In an important copyright decision released earlier this week, Circuit Judge Bibas (sitting by designation) in a United States District Court granted Thomson Reuters summary judgement victories by finding that its Westlaw headnotes and key number system were protected by copyright and that the uses of the headnotes to train a competitive legal research tool was not a fair use. The decision in Thomson Reuters Enterprise Centre GmbH v Ross Intelligence Inc, No. 1:20-cv-613-SB (D. Del. Feb. 11, 2025) examined three essential questions, 1) were the Westlaw headnotes and key number system taxonomy protected by copyright, 2) did Ross’s copying of the headnotes to create “legal memos” used to train Ross’s AI system infringe copyright, subject to the defense of fair use, and 3) was Ross’ copying fair use. The court’s findings found in favour of Thomson Reuters on all questions.
The case is a very important one for companies seeking to use copyright content for training AI models. However, while important, the decision will not be directly applicable to the numerous generative AI cases currently before the courts in the United States.
Background to the litigation
Ross, a competitor to Westlaw, made a legal-research search engine that uses artificial intelligence. To train its AI search tool, Ross wanted to use a database of legal questions and answers. Ross asked to license Westlaw’s content. But because Ross was its competitor, Thomson Reuters refused.
To train its AI search engine Ross made a deal with LegalEase to get training data in the form of “Bulk Memos.” Bulk Memos are lawyers’ compilations of legal questions with good and bad answers. LegalEase gave those lawyers a guide explaining how to create those questions using Westlaw headnotes, while clarifying that the lawyers should not just copy and paste headnotes directly into the questions.
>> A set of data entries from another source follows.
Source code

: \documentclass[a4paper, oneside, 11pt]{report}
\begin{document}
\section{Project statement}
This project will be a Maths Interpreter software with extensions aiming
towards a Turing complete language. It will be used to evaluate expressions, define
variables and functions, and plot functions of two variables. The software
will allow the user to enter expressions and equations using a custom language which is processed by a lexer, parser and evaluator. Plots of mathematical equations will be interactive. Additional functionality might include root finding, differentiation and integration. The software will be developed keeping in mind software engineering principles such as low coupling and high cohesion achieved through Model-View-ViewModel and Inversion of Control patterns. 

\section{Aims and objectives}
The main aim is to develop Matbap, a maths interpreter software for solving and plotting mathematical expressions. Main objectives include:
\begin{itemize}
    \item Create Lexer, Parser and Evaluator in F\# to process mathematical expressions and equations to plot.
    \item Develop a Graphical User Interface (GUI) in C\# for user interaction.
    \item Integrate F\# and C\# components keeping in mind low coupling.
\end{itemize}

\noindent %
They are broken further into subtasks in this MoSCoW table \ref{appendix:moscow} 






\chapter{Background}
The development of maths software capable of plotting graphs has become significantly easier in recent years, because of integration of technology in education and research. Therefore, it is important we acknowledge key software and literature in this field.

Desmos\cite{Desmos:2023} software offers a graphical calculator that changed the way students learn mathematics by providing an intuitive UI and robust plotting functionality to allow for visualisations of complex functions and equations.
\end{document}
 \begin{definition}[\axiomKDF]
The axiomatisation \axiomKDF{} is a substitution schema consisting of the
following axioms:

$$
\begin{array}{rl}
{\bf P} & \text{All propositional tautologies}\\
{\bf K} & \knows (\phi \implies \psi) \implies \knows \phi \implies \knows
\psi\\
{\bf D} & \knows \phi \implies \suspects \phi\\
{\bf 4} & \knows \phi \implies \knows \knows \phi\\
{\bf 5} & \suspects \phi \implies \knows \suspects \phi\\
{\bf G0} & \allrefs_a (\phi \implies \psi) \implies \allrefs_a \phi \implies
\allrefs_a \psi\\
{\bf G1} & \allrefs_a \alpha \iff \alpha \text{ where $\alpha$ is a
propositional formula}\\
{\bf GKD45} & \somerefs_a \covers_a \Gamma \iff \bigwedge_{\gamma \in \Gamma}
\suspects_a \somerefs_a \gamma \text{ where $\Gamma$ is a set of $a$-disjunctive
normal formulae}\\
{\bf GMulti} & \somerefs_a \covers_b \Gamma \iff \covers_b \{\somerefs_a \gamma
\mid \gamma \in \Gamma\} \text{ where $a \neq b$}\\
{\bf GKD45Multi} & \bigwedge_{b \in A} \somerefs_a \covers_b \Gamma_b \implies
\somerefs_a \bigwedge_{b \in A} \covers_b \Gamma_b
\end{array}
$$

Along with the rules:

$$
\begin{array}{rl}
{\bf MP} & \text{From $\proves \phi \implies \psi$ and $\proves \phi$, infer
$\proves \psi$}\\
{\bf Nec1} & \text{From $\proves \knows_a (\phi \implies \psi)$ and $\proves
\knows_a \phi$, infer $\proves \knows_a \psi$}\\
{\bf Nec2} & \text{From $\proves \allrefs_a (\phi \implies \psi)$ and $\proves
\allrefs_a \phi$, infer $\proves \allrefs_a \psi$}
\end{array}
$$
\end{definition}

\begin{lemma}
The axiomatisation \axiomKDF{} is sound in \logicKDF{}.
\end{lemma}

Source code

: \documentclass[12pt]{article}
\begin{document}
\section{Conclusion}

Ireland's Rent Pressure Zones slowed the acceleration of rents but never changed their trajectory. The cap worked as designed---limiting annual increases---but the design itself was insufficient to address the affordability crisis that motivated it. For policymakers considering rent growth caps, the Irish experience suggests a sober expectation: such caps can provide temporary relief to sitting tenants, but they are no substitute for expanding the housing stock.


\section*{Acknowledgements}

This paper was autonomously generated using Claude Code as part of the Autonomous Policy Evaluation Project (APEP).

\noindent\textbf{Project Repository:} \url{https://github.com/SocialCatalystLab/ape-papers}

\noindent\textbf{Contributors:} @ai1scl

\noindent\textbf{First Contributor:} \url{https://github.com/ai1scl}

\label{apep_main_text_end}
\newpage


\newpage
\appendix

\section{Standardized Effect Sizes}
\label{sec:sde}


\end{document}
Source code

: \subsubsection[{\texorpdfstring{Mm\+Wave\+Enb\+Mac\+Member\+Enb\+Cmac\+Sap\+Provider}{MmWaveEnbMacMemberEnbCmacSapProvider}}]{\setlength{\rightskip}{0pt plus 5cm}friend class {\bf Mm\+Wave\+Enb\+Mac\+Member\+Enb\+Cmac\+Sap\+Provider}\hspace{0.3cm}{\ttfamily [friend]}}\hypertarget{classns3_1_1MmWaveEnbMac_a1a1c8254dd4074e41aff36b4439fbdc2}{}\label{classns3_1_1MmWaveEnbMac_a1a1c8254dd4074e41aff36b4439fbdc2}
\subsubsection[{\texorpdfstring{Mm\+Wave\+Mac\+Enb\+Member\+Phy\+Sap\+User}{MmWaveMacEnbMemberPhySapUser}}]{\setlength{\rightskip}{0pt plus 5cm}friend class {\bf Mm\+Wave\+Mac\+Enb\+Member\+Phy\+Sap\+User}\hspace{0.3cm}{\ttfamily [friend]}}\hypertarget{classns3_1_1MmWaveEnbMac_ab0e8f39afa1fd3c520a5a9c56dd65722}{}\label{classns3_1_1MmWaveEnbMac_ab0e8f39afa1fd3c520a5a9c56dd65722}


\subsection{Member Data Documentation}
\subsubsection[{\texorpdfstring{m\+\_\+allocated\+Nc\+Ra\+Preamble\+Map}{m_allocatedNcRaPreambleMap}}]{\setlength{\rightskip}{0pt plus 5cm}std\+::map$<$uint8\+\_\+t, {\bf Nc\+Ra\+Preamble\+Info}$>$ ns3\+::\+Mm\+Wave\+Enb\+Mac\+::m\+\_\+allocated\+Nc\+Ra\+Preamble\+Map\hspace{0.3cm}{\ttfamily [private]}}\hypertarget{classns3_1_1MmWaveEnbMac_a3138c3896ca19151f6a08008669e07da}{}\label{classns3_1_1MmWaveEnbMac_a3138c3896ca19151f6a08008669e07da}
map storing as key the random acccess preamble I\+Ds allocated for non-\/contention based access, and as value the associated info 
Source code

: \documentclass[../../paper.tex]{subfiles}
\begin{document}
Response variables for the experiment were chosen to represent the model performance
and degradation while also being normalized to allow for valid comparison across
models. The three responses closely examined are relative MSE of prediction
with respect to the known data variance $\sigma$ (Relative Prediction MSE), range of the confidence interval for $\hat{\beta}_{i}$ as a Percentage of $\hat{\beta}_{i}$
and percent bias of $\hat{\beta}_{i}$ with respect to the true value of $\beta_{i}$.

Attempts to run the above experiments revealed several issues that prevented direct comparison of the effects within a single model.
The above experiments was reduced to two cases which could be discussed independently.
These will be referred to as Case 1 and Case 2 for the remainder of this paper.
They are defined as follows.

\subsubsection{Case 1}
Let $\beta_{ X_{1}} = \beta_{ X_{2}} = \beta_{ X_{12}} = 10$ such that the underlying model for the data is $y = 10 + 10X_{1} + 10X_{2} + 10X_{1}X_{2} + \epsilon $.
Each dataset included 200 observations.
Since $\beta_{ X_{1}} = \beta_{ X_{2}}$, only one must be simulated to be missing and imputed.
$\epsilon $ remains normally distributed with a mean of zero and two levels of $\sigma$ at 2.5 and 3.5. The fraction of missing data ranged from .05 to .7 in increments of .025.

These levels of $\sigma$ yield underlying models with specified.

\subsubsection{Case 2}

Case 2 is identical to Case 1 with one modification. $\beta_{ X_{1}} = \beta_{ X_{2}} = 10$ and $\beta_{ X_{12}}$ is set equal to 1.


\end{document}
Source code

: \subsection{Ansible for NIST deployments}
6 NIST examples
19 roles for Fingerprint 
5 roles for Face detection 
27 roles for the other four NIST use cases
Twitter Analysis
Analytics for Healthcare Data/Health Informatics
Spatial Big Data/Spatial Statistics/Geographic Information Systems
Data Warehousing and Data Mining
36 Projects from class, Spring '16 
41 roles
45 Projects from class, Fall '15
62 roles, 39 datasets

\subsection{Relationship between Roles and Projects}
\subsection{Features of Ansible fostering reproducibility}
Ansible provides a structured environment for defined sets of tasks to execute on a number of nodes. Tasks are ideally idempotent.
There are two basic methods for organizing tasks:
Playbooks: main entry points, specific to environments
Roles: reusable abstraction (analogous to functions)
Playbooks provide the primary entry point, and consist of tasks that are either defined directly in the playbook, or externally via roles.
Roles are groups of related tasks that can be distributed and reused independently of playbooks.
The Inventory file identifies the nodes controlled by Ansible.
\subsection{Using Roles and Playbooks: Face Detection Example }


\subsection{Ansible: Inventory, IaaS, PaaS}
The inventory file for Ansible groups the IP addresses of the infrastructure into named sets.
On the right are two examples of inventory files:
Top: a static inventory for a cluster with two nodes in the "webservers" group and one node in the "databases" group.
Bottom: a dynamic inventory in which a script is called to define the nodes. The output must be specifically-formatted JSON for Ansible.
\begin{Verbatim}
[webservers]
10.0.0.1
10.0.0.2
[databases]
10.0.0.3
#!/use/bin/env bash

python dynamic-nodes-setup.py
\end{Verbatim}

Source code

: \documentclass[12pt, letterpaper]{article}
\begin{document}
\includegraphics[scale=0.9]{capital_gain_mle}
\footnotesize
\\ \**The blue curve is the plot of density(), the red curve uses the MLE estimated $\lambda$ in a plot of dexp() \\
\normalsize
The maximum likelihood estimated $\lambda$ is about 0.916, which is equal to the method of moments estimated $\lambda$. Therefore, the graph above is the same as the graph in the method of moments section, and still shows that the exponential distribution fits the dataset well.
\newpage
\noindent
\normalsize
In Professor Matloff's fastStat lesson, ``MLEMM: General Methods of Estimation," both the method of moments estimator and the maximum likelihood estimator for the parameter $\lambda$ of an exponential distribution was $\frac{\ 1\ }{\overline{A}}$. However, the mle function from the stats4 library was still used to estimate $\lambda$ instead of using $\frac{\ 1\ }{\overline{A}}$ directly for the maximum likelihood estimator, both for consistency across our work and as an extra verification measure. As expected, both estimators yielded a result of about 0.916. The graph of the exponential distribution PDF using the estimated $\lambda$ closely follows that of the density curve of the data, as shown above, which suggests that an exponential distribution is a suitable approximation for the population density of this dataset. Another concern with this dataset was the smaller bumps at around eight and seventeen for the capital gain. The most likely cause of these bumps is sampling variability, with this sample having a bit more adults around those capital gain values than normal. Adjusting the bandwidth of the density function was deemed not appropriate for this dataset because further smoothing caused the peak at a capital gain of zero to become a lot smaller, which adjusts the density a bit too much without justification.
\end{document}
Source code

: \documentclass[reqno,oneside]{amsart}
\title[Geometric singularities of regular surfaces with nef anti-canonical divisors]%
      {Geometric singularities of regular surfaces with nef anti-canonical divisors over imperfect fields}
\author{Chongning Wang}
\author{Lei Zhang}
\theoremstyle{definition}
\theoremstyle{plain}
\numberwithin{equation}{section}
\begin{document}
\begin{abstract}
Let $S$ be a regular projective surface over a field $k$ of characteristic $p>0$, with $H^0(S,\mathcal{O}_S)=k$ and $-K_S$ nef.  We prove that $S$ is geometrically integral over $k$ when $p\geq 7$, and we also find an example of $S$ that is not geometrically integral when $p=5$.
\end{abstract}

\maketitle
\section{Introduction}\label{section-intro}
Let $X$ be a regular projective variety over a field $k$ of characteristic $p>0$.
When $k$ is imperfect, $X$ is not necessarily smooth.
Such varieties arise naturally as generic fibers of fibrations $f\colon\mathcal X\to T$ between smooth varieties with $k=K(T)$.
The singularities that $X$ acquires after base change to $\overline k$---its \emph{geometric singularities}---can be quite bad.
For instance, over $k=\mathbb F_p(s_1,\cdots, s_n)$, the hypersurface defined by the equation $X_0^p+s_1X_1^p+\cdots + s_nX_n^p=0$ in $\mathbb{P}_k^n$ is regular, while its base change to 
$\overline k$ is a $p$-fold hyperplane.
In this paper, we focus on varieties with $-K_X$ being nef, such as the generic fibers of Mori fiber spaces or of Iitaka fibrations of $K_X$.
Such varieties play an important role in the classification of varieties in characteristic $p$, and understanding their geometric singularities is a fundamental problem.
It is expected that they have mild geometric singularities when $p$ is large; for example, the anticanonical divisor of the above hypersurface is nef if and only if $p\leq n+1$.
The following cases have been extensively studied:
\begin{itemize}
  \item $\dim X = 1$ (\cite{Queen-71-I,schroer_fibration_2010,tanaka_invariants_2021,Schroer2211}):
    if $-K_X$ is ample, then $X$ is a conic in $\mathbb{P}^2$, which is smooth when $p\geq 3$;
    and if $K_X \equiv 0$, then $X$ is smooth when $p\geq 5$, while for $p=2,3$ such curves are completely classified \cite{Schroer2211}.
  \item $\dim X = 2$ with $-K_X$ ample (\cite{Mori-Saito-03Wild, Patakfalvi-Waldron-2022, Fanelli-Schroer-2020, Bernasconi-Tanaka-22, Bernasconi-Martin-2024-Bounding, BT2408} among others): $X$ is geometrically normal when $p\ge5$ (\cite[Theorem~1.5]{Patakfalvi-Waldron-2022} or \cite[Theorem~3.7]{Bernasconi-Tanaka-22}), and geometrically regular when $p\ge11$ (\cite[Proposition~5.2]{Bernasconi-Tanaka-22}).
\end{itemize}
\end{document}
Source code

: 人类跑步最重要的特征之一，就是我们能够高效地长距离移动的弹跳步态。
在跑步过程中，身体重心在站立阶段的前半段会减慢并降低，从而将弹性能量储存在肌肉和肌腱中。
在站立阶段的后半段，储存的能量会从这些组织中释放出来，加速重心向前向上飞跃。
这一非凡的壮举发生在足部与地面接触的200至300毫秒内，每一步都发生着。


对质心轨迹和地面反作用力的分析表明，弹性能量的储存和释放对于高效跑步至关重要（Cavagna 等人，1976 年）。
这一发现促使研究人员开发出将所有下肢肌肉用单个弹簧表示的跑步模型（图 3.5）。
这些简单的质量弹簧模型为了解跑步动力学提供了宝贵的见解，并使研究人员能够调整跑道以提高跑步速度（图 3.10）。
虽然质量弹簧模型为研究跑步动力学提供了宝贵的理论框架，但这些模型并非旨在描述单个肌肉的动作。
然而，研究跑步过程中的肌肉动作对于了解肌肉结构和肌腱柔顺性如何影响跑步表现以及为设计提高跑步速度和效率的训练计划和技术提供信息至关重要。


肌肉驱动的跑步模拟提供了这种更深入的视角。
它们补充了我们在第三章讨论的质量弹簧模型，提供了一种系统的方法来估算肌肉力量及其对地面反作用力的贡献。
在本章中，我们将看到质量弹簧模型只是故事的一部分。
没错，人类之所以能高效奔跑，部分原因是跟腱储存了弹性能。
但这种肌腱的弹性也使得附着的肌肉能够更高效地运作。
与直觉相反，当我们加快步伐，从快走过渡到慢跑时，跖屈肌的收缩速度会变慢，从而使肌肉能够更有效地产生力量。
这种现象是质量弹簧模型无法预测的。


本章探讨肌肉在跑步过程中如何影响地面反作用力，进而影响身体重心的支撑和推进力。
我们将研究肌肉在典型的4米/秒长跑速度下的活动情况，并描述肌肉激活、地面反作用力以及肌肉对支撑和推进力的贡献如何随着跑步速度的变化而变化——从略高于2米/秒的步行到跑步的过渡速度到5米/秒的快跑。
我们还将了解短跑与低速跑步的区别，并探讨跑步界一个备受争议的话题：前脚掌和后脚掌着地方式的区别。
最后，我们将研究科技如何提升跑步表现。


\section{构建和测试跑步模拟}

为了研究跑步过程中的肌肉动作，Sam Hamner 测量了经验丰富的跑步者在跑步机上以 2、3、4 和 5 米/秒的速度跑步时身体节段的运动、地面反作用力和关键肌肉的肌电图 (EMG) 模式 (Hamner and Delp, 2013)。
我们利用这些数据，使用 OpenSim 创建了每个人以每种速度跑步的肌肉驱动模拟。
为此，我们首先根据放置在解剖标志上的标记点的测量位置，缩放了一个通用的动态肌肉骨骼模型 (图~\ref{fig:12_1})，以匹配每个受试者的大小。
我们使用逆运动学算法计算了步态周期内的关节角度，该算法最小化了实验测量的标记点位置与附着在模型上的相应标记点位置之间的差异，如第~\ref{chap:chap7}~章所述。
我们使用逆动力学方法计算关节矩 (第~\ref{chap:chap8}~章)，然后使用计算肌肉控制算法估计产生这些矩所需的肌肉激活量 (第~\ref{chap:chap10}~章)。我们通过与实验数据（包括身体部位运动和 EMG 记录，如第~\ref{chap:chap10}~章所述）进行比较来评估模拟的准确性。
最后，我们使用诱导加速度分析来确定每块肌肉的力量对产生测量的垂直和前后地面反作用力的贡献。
LegalEase sold Ross roughly 25,000 Bulk Memos, which Ross used to train its AI search tool. In essence, Ross built its competing product using Bulk Memos, which in turn were built from Westlaw headnotes. When Thomson Reuters found out, it sued Ross for copyright infringement.
The court’s decision
The court had little difficulty finding that thousands of Westlaw headnotes were protected by copyright, having met the relatively low level of creativity for a work to be “original. It found that thousands of bulk memos were infringing. The judge made this finding after doing a deep dive comparing the bulk memos to the Westlaw headnotes. He found thousands of them to be substantially similar as a result of copying and rejected the contention that the similarities were the result of copying from the underlying legal decisions. He also rejected that the copying was saved by merger or the scences a fair doctrines. The judge also found that Westlaw’s key number system used to organize its materials were original and protected by copyright.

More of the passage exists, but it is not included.